(Beginning of Materials provided)
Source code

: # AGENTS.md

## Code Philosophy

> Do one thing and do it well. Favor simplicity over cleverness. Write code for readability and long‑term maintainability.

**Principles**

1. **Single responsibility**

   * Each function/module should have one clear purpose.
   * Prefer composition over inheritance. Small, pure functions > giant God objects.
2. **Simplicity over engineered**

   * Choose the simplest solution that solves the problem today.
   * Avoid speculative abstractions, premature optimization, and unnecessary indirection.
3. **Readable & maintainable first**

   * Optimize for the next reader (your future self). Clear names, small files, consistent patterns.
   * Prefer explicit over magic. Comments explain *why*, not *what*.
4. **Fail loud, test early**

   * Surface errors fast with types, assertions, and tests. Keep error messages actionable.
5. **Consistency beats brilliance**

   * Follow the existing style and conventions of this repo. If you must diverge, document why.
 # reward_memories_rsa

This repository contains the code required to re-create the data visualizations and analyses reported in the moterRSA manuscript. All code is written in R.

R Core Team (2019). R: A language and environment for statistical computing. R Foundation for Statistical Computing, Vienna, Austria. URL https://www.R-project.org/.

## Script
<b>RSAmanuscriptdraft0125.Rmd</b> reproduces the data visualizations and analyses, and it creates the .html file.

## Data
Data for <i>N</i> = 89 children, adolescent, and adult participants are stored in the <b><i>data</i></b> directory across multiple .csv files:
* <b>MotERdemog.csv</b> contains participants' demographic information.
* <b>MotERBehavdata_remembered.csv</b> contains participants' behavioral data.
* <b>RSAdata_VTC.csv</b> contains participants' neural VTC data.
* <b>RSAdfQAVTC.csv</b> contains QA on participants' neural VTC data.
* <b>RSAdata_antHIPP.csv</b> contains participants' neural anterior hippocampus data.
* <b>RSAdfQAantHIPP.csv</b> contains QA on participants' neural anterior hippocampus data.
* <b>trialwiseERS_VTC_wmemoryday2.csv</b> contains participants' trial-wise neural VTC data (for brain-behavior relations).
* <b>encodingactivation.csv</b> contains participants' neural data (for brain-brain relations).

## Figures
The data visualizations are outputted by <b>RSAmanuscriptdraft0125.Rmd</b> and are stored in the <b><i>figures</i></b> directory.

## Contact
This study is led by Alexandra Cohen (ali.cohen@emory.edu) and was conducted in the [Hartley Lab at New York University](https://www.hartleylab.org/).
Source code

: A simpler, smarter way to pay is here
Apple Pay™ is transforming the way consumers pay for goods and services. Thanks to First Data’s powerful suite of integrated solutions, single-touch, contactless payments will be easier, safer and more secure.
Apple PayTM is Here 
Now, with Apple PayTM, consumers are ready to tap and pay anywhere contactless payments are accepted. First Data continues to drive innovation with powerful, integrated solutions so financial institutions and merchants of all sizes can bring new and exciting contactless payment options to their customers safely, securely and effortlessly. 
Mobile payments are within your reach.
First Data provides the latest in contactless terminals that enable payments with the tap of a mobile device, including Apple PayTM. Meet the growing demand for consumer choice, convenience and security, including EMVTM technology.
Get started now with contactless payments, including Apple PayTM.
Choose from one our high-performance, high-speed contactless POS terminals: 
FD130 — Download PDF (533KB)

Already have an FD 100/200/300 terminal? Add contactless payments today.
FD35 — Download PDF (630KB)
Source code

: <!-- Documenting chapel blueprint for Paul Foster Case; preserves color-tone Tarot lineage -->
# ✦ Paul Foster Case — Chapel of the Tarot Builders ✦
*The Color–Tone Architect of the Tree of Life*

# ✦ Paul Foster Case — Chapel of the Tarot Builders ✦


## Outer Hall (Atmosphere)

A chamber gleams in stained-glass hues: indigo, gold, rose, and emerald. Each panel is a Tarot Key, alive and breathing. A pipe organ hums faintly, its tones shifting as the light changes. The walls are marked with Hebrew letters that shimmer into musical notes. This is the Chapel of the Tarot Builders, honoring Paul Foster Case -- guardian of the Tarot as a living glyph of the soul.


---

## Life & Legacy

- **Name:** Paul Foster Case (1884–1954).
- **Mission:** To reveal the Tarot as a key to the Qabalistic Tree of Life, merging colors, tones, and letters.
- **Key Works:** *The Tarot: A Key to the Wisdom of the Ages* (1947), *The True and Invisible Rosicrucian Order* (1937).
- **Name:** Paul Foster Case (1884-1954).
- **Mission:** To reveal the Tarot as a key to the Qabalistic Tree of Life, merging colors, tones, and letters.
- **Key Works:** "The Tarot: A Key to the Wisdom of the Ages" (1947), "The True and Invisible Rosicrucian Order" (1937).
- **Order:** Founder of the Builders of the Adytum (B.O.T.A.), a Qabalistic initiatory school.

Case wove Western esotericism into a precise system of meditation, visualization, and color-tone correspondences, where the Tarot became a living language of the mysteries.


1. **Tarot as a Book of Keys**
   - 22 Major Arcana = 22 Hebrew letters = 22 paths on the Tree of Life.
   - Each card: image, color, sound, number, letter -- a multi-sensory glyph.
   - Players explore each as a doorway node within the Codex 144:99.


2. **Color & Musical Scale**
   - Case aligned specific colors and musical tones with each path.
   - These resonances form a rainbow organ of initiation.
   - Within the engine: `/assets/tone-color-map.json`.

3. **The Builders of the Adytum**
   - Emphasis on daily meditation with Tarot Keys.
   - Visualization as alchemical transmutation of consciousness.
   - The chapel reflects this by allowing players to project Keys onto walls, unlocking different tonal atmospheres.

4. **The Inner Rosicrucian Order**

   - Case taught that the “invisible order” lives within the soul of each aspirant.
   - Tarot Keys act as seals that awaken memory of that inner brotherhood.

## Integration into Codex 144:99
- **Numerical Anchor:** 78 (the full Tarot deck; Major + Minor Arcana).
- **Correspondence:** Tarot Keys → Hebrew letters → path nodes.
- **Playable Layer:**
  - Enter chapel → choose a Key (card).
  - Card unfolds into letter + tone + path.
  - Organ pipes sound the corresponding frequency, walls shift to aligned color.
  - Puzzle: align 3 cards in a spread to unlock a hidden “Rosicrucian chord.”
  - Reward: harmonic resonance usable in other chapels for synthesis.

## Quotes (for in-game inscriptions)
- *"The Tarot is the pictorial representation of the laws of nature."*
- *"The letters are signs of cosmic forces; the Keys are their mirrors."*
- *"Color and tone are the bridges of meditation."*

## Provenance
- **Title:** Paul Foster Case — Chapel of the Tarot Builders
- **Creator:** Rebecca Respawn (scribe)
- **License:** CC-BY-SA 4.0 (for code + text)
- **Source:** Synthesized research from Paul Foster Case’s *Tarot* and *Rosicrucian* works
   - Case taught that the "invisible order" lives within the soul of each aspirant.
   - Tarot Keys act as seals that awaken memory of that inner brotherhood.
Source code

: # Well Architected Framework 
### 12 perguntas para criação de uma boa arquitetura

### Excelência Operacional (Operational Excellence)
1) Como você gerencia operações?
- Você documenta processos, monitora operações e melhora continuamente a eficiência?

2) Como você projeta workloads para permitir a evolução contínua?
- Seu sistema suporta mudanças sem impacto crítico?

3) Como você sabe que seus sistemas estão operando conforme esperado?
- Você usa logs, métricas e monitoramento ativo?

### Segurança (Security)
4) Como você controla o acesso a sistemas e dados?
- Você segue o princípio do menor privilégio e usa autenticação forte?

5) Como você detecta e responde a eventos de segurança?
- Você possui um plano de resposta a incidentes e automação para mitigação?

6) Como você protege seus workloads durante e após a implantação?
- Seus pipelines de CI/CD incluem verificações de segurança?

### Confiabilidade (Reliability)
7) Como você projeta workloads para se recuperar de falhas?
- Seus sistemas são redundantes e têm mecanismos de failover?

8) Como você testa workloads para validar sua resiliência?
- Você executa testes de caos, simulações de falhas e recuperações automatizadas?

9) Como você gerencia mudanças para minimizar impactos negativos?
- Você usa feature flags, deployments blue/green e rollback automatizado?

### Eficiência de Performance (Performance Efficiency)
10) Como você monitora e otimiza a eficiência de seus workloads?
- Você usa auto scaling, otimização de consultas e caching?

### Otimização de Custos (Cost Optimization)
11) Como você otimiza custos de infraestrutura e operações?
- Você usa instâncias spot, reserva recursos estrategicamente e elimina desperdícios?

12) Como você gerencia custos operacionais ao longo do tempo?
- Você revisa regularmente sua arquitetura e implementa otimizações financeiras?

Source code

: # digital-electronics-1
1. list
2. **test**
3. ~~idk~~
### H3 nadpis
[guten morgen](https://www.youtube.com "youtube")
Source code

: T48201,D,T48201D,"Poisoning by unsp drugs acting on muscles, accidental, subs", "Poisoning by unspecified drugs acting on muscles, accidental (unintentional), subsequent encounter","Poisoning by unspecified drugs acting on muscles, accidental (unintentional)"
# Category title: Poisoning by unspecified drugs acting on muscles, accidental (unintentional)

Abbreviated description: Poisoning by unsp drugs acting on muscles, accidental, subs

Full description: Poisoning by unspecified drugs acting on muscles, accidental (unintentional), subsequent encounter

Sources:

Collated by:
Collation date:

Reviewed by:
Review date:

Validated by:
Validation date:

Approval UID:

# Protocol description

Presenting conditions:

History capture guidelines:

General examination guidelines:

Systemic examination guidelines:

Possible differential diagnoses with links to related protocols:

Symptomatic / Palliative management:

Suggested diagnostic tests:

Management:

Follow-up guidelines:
(End of Materials provided)
#### Exercise aim:
Where the string "hippocampus" occurs in the data, return the whole line.

#### Task solution:
* <b>RSAdata_antHIPP.csv</b> contains participants' neural anterior hippocampus data.
* <b>RSAdfQAantHIPP.csv</b> contains QA on participants' neural anterior hippocampus data.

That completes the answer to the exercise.